Reconstruction-guided attention improves the robustness and shape processing of neural networks

TL;DR

This paper introduces a reconstruction-guided attention model that enhances neural network robustness and shape processing, especially under challenging image corruptions, by integrating top-down feedback for improved object recognition.

Contribution

It presents an iterative encoder-decoder network utilizing reconstruction-based feedback as attention, demonstrating superior robustness and interpretability in out-of-distribution digit recognition tasks.

Findings

Outperforms other models on MNIST-C with various corruptions

Shows robustness to blur, noise, and occlusion

Reveals roles of spatial and feature-based attention in recognition

Abstract

Many visual phenomena suggest that humans use top-down generative or reconstructive processes to create visual percepts (e.g., imagery, object completion, pareidolia), but little is known about the role reconstruction plays in robust object recognition.
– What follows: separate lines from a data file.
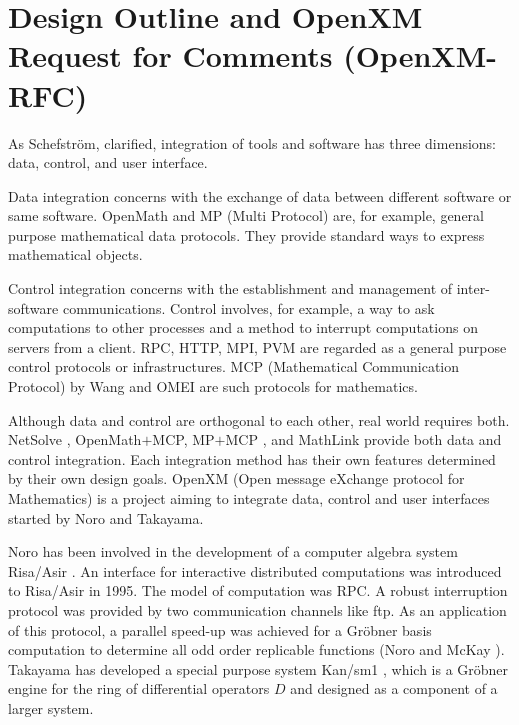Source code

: 
\section{Design Outline and OpenXM Request for Comments (OpenXM-RFC)} 

As Schefstr\"om\cite{schefstrom}, clarified,
integration of tools and software has three dimensions:
data, control, and user interface.

Data integration concerns with the exchange of data between different
software or same software.
OpenMath \cite{OpenMath} and MP (Multi Protocol) \cite{GKW} are,
for example, general purpose mathematical data protocols.
They provide standard ways to express mathematical objects.

Control integration concerns with the establishment and management of
inter-software communications.
Control involves, for example, a way to ask computations to other processes
and a method to interrupt computations on servers from a client.
RPC, HTTP, MPI, PVM are regarded as a general purpose control protocols or
infrastructures.
MCP (Mathematical Communication Protocol)
by Wang \cite{iamc} and OMEI \cite{omei} are such protocols for mathematics.

Although data and control are orthogonal to each other,
real world requires both.
NetSolve \cite{netsolve}, OpenMath$+$MCP, MP$+$MCP \cite{iamc},
and MathLink \cite{mathlink} provide both data and control integration.
Each integration method has their own features determined by their
own design goals.
OpenXM (Open message eXchange protocol for Mathematics)
is a project aiming to integrate data, control and user interfaces
started by Noro and Takayama.

Noro has been involved in the development of 
a computer algebra system Risa/Asir \cite{asir}.
An interface for interactive distributed computations was introduced
to Risa/Asir in 1995.
The model of computation was RPC.
A robust interruption protocol was provided 
by  two communication channels like ftp.
As an application of this protocol,
a parallel speed-up was achieved for a Gr\"obner basis computation
to determine all odd order replicable functions 
(Noro and McKay \cite{noro-mckay}).
Takayama has developed
a special purpose system Kan/sm1 \cite{kan},
which is a Gr\"obner engine for the ring of differential operators $D$
and designed as a component of a larger system.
We built an iterative encoder-decoder network that generates an object reconstruction and used it as top-down attentional feedback to route the most relevant spatial and feature information to feed-forward object recognition processes. We tested this model using the challenging out-of-distribution digit recognition dataset, MNIST-C, where 15 different types of transformation and corruption are applied to handwritten digit images. Our model showed strong generalization performance against various image perturbations, on average outperforming all other models including feedforward CNNs and adversarially trained networks. Our model is particularly robust to blur, noise, and occlusion corruptions, where shape perception plays an important role. Ablation studies further reveal two complementary roles of spatial and feature-based attention in robust object recognition, with the former largely consistent with spatial masking benefits in the attention literature (the reconstruction serves as a mask) and the latter mainly contributing to the model's inference speed (i.e., number of time steps to reach a certain confidence threshold) by reducing the space of possible object hypotheses. We also observed that the model sometimes hallucinates a non-existing pattern out of noise, leading to highly interpretable human-like errors. Our study shows that modeling reconstruction-based feedback endows AI systems with a powerful attention mechanism, which can help us understand the role of generating perception in human visual processing.